RE:RE:RE:FTN sell taken out.... premium climbingFrom the TD trading desk:
U.S. stocks saw their losses accelerate on Thursday, reversing most of the S&P 500’s gains from its best session in three weeks a day earlier, as Treasury yields whipsawed, keeping investors on edge ahead of Friday’s monthly jobs report from the Labor Department.
On Wednesday, the Dow Jones Industrial Average rose 127 points, or 0.39%, to 33,130, snapping a three-day losing streak, while the S&P 500 gained 34 points, or 0.81%, to 4,264 for its biggest percentage-point gain in three weeks, FactSet data show.
Treasury yields were volatile in early trade on Thursday, which added to pressure on U.S. stocks as investors digested a batch of fresh economic data ahead of Friday’s all-important September jobs report.

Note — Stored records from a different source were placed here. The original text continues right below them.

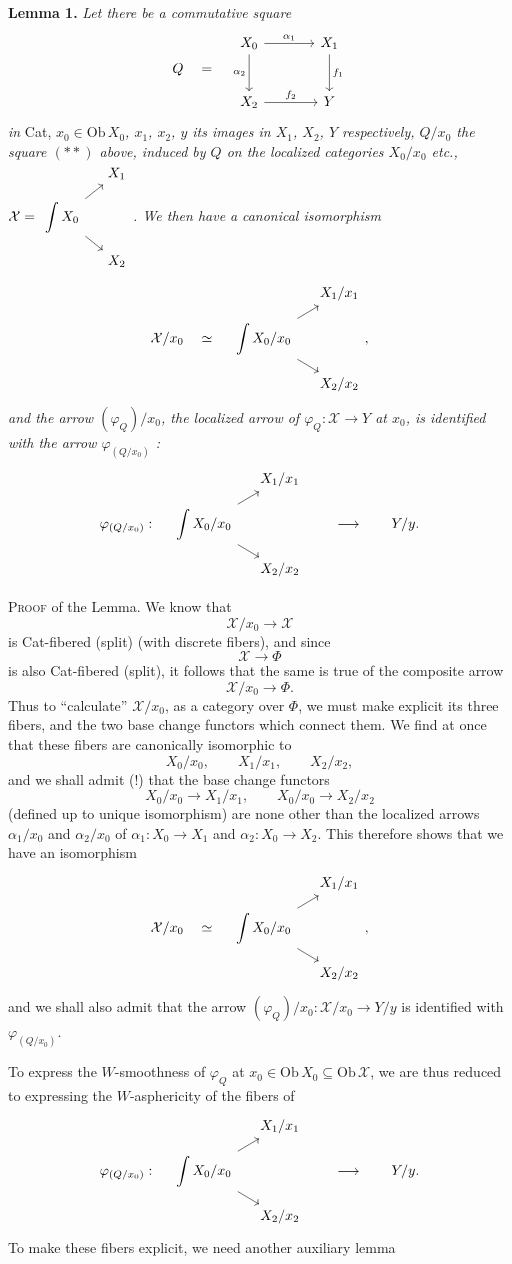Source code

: \documentclass[11pt]{article}
\newcommand{\printedpage}[1]{\marginpar{\footnotesize p.~#1}}
\newcommand{\msp}[1]{\marginpar{\footnotesize [#1]}}
\newcommand{\intdiag}[3]{\begin{tikzcd}[row sep=small,column sep=small,ampersand replacement=\&,baseline=(\tikzcdmatrixname-2-1.base)]
 \& #2 \\
 \displaystyle\int #1 \arrow[ur] \arrow[dr] \& \\
 \& #3
\end{tikzcd}}
\begin{document}
\noindent\textbf{Lemma 1.} \textit{Let there be a commutative square}
\[
Q \quad = \quad
\begin{tikzcd}[row sep=large,column sep=large]
X_0 \arrow[r, "\alpha_1"] \arrow[d, "\alpha_2"'] & X_1 \arrow[d, "f_1"] \\
X_2 \arrow[r, "f_2"] & Y
\end{tikzcd}
\]
\textit{in} Cat, \textit{$x_0\in\mathrm{Ob}\,X_0$, $x_1$, $x_2$, $y$ its images in $X_1$, $X_2$, $Y$ respectively, $Q/x_0$ the square $(**)$ above, induced by $Q$ on the localized categories $X_0/x_0$ etc., $\mathcal{X} = \intdiag{X_0}{X_1}{X_2}$. We then have a}
\printedpage{105}
\msp{page 153}
\textit{canonical isomorphism}
\[
\mathcal{X}/x_0 \quad\simeq\quad \intdiag{X_0/x_0}{X_1/x_1}{X_2/x_2} ,
\]
\textit{and the arrow $(\varphi_Q)/x_0$, the localized arrow of $\varphi_Q : \mathcal{X}\longrightarrow Y$ at $x_0$, is identified with the arrow $\varphi_{(Q/x_0)}$ :}
\[
\varphi_{(Q/x_0)} : \quad \intdiag{X_0/x_0}{X_1/x_1}{X_2/x_2} \qquad\longrightarrow\qquad Y/y.
\]

\noindent\textsc{Proof} of the Lemma. We know that
\[
\mathcal{X}/x_0\longrightarrow\mathcal{X}
\]
is Cat-fibered (split) (with discrete fibers), and since
\[
\mathcal{X}\longrightarrow\Phi
\]
is also Cat-fibered (split), it follows that the same is true of the composite arrow
\[
\mathcal{X}/x_0\longrightarrow\Phi.
\]
Thus to ``calculate'' $\mathcal{X}/x_0$, as a category over $\Phi$, we must make explicit its three fibers, and the two base change functors which connect them. We find at once that these fibers are canonically isomorphic to
\[
X_0/x_0, \qquad X_1/x_1, \qquad X_2/x_2,
\]
and we shall admit (!) that the base change functors
\msp{page 154}
\[
X_0/x_0\longrightarrow X_1/x_1, \qquad X_0/x_0\longrightarrow X_2/x_2
\]
(defined up to unique isomorphism) are none other than the localized arrows $\alpha_1/x_0$ and $\alpha_2/x_0$ of $\alpha_1 : X_0\longrightarrow X_1$ and $\alpha_2 : X_0\longrightarrow X_2$. This therefore shows that we have an isomorphism
\[
\mathcal{X}/x_0 \quad\simeq\quad \intdiag{X_0/x_0}{X_1/x_1}{X_2/x_2} ,
\]
\printedpage{106}
and we shall also admit that the arrow $(\varphi_Q)/x_0 : \mathcal{X}/x_0\longrightarrow Y/y$ is identified with $\varphi_{(Q/x_0)}$.

To express the $W$-smoothness of $\varphi_Q$ at $x_0\in\mathrm{Ob}\,X_0\subseteq\mathrm{Ob}\,\mathcal{X}$, we are thus reduced to expressing the $W$-asphericity of the fibers of
\[
\varphi_{(Q/x_0)} : \quad \intdiag{X_0/x_0}{X_1/x_1}{X_2/x_2} \qquad\longrightarrow\qquad Y/y.
\]
To make these fibers explicit, we need another auxiliary lemma
\end{document}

The yield on the 10-year Treasury note BX:TMUBMUSD10Y was last pegged at 4.73%, near a 16-year high reached earlier this week. Bond yields move inversely to prices.
“I think the momentum is still on the down side,” said Liz Ann Sonders, chief investment strategist at Charles Schwab, in a phone interview with MarketWatch. “There’s nothing specific that you could point to today.”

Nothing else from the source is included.